Assessing the relevance of diagnostic procedures at the end of life has a few implications. First, a process that would impose a reflection on the therapeutic implications (e.g. anticoagulation in case of pulmonary embolism) may help avoid superfluous testing [13,14]. One could imagine that simple context-specific prompts asking physicians who are prescribing diagnostic tests if they have explained the therapeutic implications of a positive result may constitute a reasonable first step. Similar measures reminding physicians of the costs [15,16] and risks [17,18] of interventions influence prescription patterns. Second, most pulmonary angioscans in this study were not unnecessary. Judging from medical orders for levels of care and documented end of life discussions that occurred after this test, radiological procedures may constitute a powerful trigger to realign acute care with patient preferences. However, this raises a question about prerequisites for end of life discussions. A recent editorial suggests that “our unwillingness to live with uncertainty can result in overtesting […], overdiagnosis […]), or overtreatment ...” [15]. It is conceivable that patients who are severely ill may be more comfortable with uncertainty than their treating physicians and willing to make end of life decisions without additional testing.

Strengths of this study include the systematic and comprehensive review of individual medical records and the selection of a diagnostic procedure with therapeutic implications that could be ascertained retrospectively. Limitations include the retrospective design, which limits our ability to capture undocumented end of life discussions as well as communications between clinical and radiology teams. Our inclusion criteria were very restrictive and defined a patient population for whom medical teams show considerable restraint before ordering tests. It is plausible that diagnostic procedures are frequently ordered for patients who suffer from illnesses other than cancer despite their clear preference for strictly palliative care.

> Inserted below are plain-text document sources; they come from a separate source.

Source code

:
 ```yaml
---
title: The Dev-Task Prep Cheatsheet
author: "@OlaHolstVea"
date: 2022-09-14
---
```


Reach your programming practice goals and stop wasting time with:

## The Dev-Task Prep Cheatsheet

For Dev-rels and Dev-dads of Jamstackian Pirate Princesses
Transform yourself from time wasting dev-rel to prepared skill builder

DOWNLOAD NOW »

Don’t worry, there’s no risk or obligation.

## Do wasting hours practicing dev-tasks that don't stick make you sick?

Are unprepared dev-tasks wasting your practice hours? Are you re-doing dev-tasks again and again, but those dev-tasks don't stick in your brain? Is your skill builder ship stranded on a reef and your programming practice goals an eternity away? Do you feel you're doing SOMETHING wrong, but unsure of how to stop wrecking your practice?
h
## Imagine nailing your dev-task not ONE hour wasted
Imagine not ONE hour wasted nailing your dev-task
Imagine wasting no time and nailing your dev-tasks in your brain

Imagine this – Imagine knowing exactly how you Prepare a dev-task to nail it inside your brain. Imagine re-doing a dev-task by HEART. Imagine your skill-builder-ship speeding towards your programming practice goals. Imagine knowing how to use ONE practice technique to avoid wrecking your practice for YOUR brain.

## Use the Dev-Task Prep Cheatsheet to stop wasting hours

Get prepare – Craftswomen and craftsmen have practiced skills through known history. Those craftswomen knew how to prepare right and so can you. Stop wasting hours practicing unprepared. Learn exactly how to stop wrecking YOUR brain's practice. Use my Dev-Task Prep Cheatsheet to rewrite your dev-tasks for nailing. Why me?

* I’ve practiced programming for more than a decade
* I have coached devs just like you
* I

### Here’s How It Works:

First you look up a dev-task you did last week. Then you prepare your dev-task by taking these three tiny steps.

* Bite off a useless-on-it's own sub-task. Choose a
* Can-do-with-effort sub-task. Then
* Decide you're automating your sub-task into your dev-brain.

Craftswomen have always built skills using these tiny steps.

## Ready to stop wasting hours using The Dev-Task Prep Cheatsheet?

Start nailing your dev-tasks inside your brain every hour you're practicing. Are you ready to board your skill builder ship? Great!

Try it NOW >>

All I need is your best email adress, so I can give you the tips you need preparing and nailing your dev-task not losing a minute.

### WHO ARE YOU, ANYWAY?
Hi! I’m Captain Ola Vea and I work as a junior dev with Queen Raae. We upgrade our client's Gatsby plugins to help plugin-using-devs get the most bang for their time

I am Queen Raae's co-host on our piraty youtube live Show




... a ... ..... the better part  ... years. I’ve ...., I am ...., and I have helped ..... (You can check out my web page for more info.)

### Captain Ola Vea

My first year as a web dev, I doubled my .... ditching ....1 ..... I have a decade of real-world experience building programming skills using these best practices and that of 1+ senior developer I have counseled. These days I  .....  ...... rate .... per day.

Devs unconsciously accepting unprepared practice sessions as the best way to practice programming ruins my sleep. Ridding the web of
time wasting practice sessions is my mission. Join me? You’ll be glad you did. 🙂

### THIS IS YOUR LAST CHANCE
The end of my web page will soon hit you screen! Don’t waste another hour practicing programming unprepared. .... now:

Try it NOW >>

As such, our findings probably underestimate the number diagnostic procedures that may be avoided if goals of care discussions occurred consistently before diagnostic procedures. Because we did not review medical records of cancer patients who did not undergo pulmonary angioscans, we cannot comment on the prevalence of explicit level of care prescriptions, their effect on decisions regarding prescriptions for diagnostic tests, nor on the occurrence of communications with radiology teams. Notwithstanding this limitation, our perspective was that the end of life preferences of metastatic cancer patients should be systematically documented and influence clinical decisions. The review of medical charts was not duplicated and the reproducibility of our methods was not ascertained. Finally, this study was conducted in a single center which provides care to a dominantly Caucasian, Christian (practicing or not) population. The results may not apply in more culturally diverse settings or in centers where tools efficiently trigger the systematic documentation of end of life preferences. We view these results as hypothesis-generating and believe that they warrant a larger prospective observational study assessing how diagnostic procedures may constitute opportunities to provide better care at the end of life.


In a population at high risk of death, documented levels of care were infrequent at hospital admission. Earlier discussions about end of life preferences encompassing diagnostic procedures may reduce unwanted tests at the end of life and constitute an opportunity to better align acute care with patient preferences.